Decentralized Training of Foundation Models in Heterogeneous Environments

Paper link: https://arxiv.org/abs/2206.01288

Summary. This paper formalizes the problem of decentralized training in (network-wise) heterogeneous environments. Specifically, the scheduler starts with (a). a communication topology graph describing the communication bandwidth/latency of available devices. Then it proceeds to (b) partition the graph into groups of equal size, denoted as data parallel (DP) groups. Each DP group handles a unique subset of model layers, within which training executes in data-parallel. In (c), nodes within the same group collapse into one node to produce a coarsened communication graph. The scheduler then computes the communication cost between DP groups, should they be assigned consecutive layers that requires communication, and uses them as edge weights in the coarsened graph (d). Finally, in (e) the scheduler figures out optimal assignment of model layers to nodes (DP group) in the coarsened graph.

Discussion.

A Thought Experiment. Can we co-design model & training strategy so as to make decentralized heterogenous training compute bound? Specifically there’re these communication overhead:

Gradient exchange. We only need to exchange gradient at the end of every mini-batch. If we can make batch size arbitrarily large, we will be able to make the gradient communication overhead arbitrarily small. Note that with gradient accumulation, we can usually execute significantly larger batch size than otherwise possible given the physical memory constraint.

Activation passing. This communication overhead is proportional to the size of the hidden dimension.

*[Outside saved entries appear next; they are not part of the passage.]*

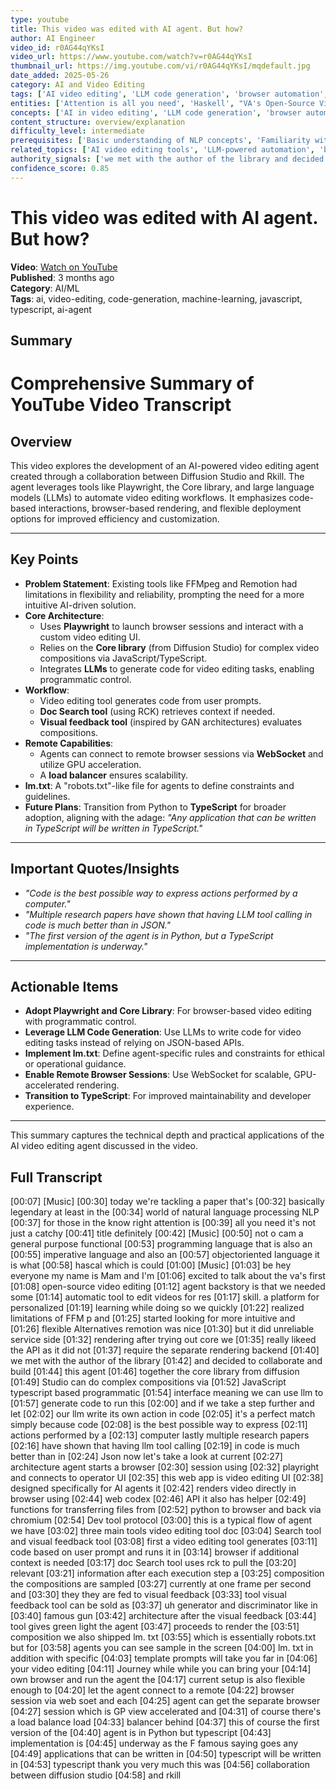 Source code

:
 ```yaml
---
type: youtube
title: This video was edited with AI agent. But how?
author: AI Engineer
video_id: r0AG44qYKsI
video_url: https://www.youtube.com/watch?v=r0AG44qYKsI
thumbnail_url: https://img.youtube.com/vi/r0AG44qYKsI/mqdefault.jpg
date_added: 2025-05-26
category: AI and Video Editing
tags: ['AI video editing', 'LLM code generation', 'browser automation', 'video processing APIs', 'AI agent architecture', 'code-based tooling', 'machine learning integration', 'web development']
entities: ['Attention is all you need', 'Haskell', "VA's Open-Source Video Editing Agent", 'FFMpeg', 'Remotion', 'Core library from Diffusion Studio', 'Playwright', 'WebCodeX API', 'Chromium Dev Tool Protocol', 'Lm.txt']
concepts: ['AI in video editing', 'LLM code generation', 'browser automation', 'API integration', 'AI agent architecture', 'tool calling in code', 'video processing pipelines', 'cross-environment file transfer', 'machine learning tooling', 'agent-based automation']
content_structure: overview/explanation
difficulty_level: intermediate
prerequisites: ['Basic understanding of NLP concepts', 'Familiarity with programming languages (Python/TypeScript)', 'Knowledge of video editing tools', 'Experience with API integrations', 'Understanding of AI agent architectures']
related_topics: ['AI video editing tools', 'LLM-powered automation', 'browser-based video processing', 'code generation techniques', 'AI agent development', 'multi-modal AI systems', 'cloud-based video rendering', 'machine learning toolchains']
authority_signals: ['we met with the author of the library and decided to collaborate', 'multiple research papers have shown', 'this is a first open-source video editing agent']
confidence_score: 0.85
---
```


# This video was edited with AI agent. But how?

**Video**: [Watch on YouTube](https://www.youtube.com/watch?v=r0AG44qYKsI)  
**Published**: 3 months ago  
**Category**: AI/ML  
**Tags**: ai, video-editing, code-generation, machine-learning, javascript, typescript, ai-agent  

## Summary

# Comprehensive Summary of YouTube Video Transcript

## Overview  
This video explores the development of an AI-powered video editing agent created through a collaboration between Diffusion Studio and Rkill. The agent leverages tools like Playwright, the Core library, and large language models (LLMs) to automate video editing workflows. It emphasizes code-based interactions, browser-based rendering, and flexible deployment options for improved efficiency and customization.

---

## Key Points  
- **Problem Statement**: Existing tools like FFMpeg and Remotion had limitations in flexibility and reliability, prompting the need for a more intuitive AI-driven solution.  
- **Core Architecture**:  
  - Uses **Playwright** to launch browser sessions and interact with a custom video editing UI.  
  - Relies on the **Core library** (from Diffusion Studio) for complex video compositions via JavaScript/TypeScript.  
  - Integrates **LLMs** to generate code for video editing tasks, enabling programmatic control.  
- **Workflow**:  
  - Video editing tool generates code from user prompts.  
  - **Doc Search tool** (using RCK) retrieves context if needed.  
  - **Visual feedback tool** (inspired by GAN architectures) evaluates compositions.  
- **Remote Capabilities**:  
  - Agents can connect to remote browser sessions via **WebSocket** and utilize GPU acceleration.  
  - A **load balancer** ensures scalability.  
- **lm.txt**: A "robots.txt"-like file for agents to define constraints and guidelines.  
- **Future Plans**: Transition from Python to **TypeScript** for broader adoption, aligning with the adage: *"Any application that can be written in TypeScript will be written in TypeScript."*  

---

## Important Quotes/Insights  
- *"Code is the best possible way to express actions performed by a computer."*  
- *"Multiple research papers have shown that having LLM tool calling in code is much better than in JSON."*  
- *"The first version of the agent is in Python, but a TypeScript implementation is underway."*  

---

## Actionable Items  
- **Adopt Playwright and Core Library**: For browser-based video editing with programmatic control.  
- **Leverage LLM Code Generation**: Use LLMs to write code for video editing tasks instead of relying on JSON-based APIs.  
- **Implement lm.txt**: Define agent-specific rules and constraints for ethical or operational guidance.  
- **Enable Remote Browser Sessions**: Use WebSocket for scalable, GPU-accelerated rendering.  
- **Transition to TypeScript**: For improved maintainability and developer experience.  

--- 

This summary captures the technical depth and practical applications of the AI video editing agent discussed in the video.

## Full Transcript

[00:07] [Music]
[00:30] today we're tackling a paper that's
[00:32] basically legendary at least in the
[00:34] world of natural language processing NLP
[00:37] for those in the know right attention is
[00:39] all you need it's not just a catchy
[00:41] title definitely
[00:42] [Music]
[00:50] not o cam a general purpose functional
[00:53] programming language that is also an
[00:55] imperative language and also an
[00:57] objectoriented language it is what
[00:58] hascal which is could
[01:00] [Music]
[01:03] be hey everyone my name is Mam and I'm
[01:06] excited to talk about the va's first
[01:08] open-source video editing
[01:12] agent backstory is that we needed some
[01:14] automatic tool to edit videos for res
[01:17] skill. a platform for personalized
[01:19] learning while doing so we quickly
[01:22] realized limitations of FFM p and
[01:25] started looking for more intuitive and
[01:26] flexible Alternatives remotion was nice
[01:30] but it did unreliable service side
[01:32] rendering after trying out core we
[01:35] really likeed the API as it did not
[01:37] require the separate rendering backend
[01:40] we met with the author of the library
[01:42] and decided to collaborate and build
[01:44] this agent
[01:46] together the core library from diffusion
[01:49] Studio can do complex compositions via
[01:52] JavaScript typescript based programmatic
[01:54] interface meaning we can use llm to
[01:57] generate code to run this
[02:00] and if we take a step further and let
[02:02] our llm write its own action in code
[02:05] it's a perfect match simply because code
[02:08] is the best possible way to express
[02:11] actions performed by a
[02:13] computer lastly multiple research papers
[02:16] have shown that having llm tool calling
[02:19] in code is much better than in
[02:24] Json now let's take a look at current
[02:27] architecture agent starts a browser
[02:30] session using
[02:32] playright and connects to operator UI
[02:35] this web app is video editing UI
[02:38] designed specifically for AI agents it
[02:42] renders video directly in browser using
[02:44] web codex
[02:46] API it also has helper
[02:49] functions for transferring files from
[02:52] python to browser and back via chromium
[02:54] Dev tool protocol
[03:00] this is a typical flow of agent we have
[03:02] three main tools video editing tool doc
[03:04] Search tool and visual feedback tool
[03:08] first a video editing tool generates
[03:11] code based on user prompt and runs it in
[03:14] browser if additional context is needed
[03:17] doc Search tool uses rck to pull the
[03:20] relevant
[03:21] information after each execution step a
[03:25] composition the compositions are sampled
[03:27] currently at one frame per second and
[03:30] they they are fed to visual feedback
[03:33] tool visual feedback tool can be sold as
[03:37] uh generator and discriminator like in
[03:40] famous gun
[03:42] architecture after the visual feedback
[03:44] tool gives green light the agent
[03:47] proceeds to render the
[03:51] composition we also shipped lm. txt
[03:55] which is essentially robots.txt but for
[03:58] agents you can see sample in the screen
[04:00] lm. txt in addition with specific
[04:03] template prompts will take you far in
[04:06] your video editing
[04:11] Journey while while you can bring your
[04:14] own browser and run the agent the
[04:17] current setup is also flexible enough to
[04:20] let the agent connect to a remote
[04:22] browser session via web soet and each
[04:25] agent can get the separate browser
[04:27] session which is GP view accelerated and
[04:31] of course there's a load balance load
[04:33] balancer behind
[04:37] this of course the first version of the
[04:40] agent is in Python but typescript
[04:43] implementation is
[04:45] underway as the F famous saying goes any
[04:49] applications that can be written in
[04:50] typescript will be written in
[04:53] typescript thank you very much this was
[04:56] collaboration between diffusion studio
[04:58] and rkill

However, computation scales proportional to the square of hidden dimension size. By increasing the hidden dimension size compute will grow faster than communication to send and receive activation. Increasing hidden dimension size to large enough value, we will be able to completely hide communication within the computation.

Maximize Utilization. If our model can fit within a single GPU, likely the optimal strategy is to use a single GPU as it avoids all communication cost. However the formalism in this paper would preclude such a solution because the following uniqueness constraints implies that all available nodes must participate in training:

Snapshot from Paper - Uniqueness Constraints

Perhaps it’d be beneficial to maximize utilization of each participating compute node as an extra objective to prevent wasteful parallelization.

Robustness. Another interesting implication of this constraint that all nodes must participate in training is that a single slow node may wreck havoc to cluster performance. Imaging someone joining a V100 cluster with a raspberry pi. It may be interesting to think about other adversarial scenarios that may arise from crowd-sourced training like data poisoning.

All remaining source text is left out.